The Role of Texture in Auditory Scene Analysis.
Using real-world noise signals, we found that the ability to hear in noise improves over the initial second of exposure to the background noise—substantially longer than the timescale previously reported for analogous tasks with simpler experimental stimuli. This relatively long timescale is broadly consistent with the growing literature on sound texture perception. Sound textures are thought to be perceptually represented in the form of time-averaged summary statistics (28) computed using averaging mechanisms with a temporal extent that depends on the texture stationarity (33) but is generally on the order of seconds. Moreover, the detection of changes in texture statistics documented in previous studies improves across a temporal scale similar to that observed in our work (29, 30). Other experiments have indicated that texture properties are estimated separately from other sound sources (33) and are filled in when masked by other sounds (34). Our results provide further evidence that sound texture plays a critical role in auditory scene analysis, as its estimation benefits the detection, recognition, and localization of other concurrent sounds. This growing literature supports the idea that background noise properties are actively estimated by the auditory system even in the presence of other sound sources.

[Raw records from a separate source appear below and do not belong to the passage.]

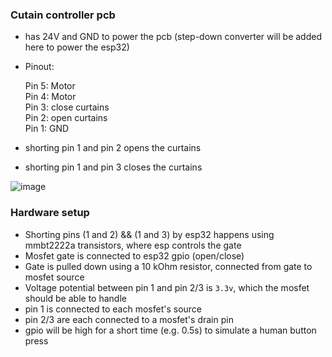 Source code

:### Cutain controller pcb

- has 24V and GND to power the pcb (step-down converter will be added here to power the esp32)  
  
- Pinout:  

    Pin 5: Motor  
    Pin 4: Motor  
    Pin 3: close curtains  
    Pin 2: open curtains  
    Pin 1: GND  

- shorting pin 1 and pin 2 opens the curtains
- shorting pin 1 and pin 3 closes the curtains

![image](https://user-images.githubusercontent.com/38842553/168401683-ad2862df-2277-4cbb-bfc8-14a0a4172ebe.png)

### Hardware setup

- Shorting pins (1 and 2) && (1 and 3) by esp32 happens using mmbt2222a transistors, where esp controls the gate
- Mosfet gate is connected to esp32 gpio (open/close)
- Gate is pulled down using a 10 kOhm resistor, connected from gate to mosfet source
- Voltage potential between pin 1 and pin 2/3 is `3.3v`, which the mosfet should be able to handle
- pin 1 is connected to each mosfet's source
- pin 2/3 are each connected to a mosfet's drain pin
- gpio will be high for a short time (e.g. 0.5s) to simulate a human button press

Reconsidering the Role of Noise.
Sound textures are ubiquitous in everyday listening, constituting the background noise of many real-world auditory scenes. Yet research on hearing in noise has devoted relatively little attention to the role of noise itself. We consider hearing in noise as a form of auditory scene analysis in which listeners must segregate concurrent foreground and background sources from one another. From this perspective, noise is another source to be estimated rather than suppressed (65). However, the segregation of multiple sound sources is only possible because of the statistical regularities of natural sounds. Previous work has shown that human listeners can quickly detect repeating patterns in the acoustic input and use this structure to facilitate source segregation in artificial auditory scenes (66–68). The present results complement these findings by showing that the predictable statistical structure of noise is used to aid source segregation in natural auditory scenes.
Future Directions.
Reverberation is another element of sound often thought of as a distortion that the auditory system must suppress to improve hearing in acoustic environments characteristically encountered in daily life (15, 69–71). It is analogously possible that the estimation, rather than suppression, of reverberation might help to recover the underlying sound source (72, 73). Thus, robustness to reverberation may be aided by an internal model of the statistical regularities that characterize real-world reverberation (72). Schemas of room reverberation may also be built up through short-term exposure to room-specific reverberation (74–77).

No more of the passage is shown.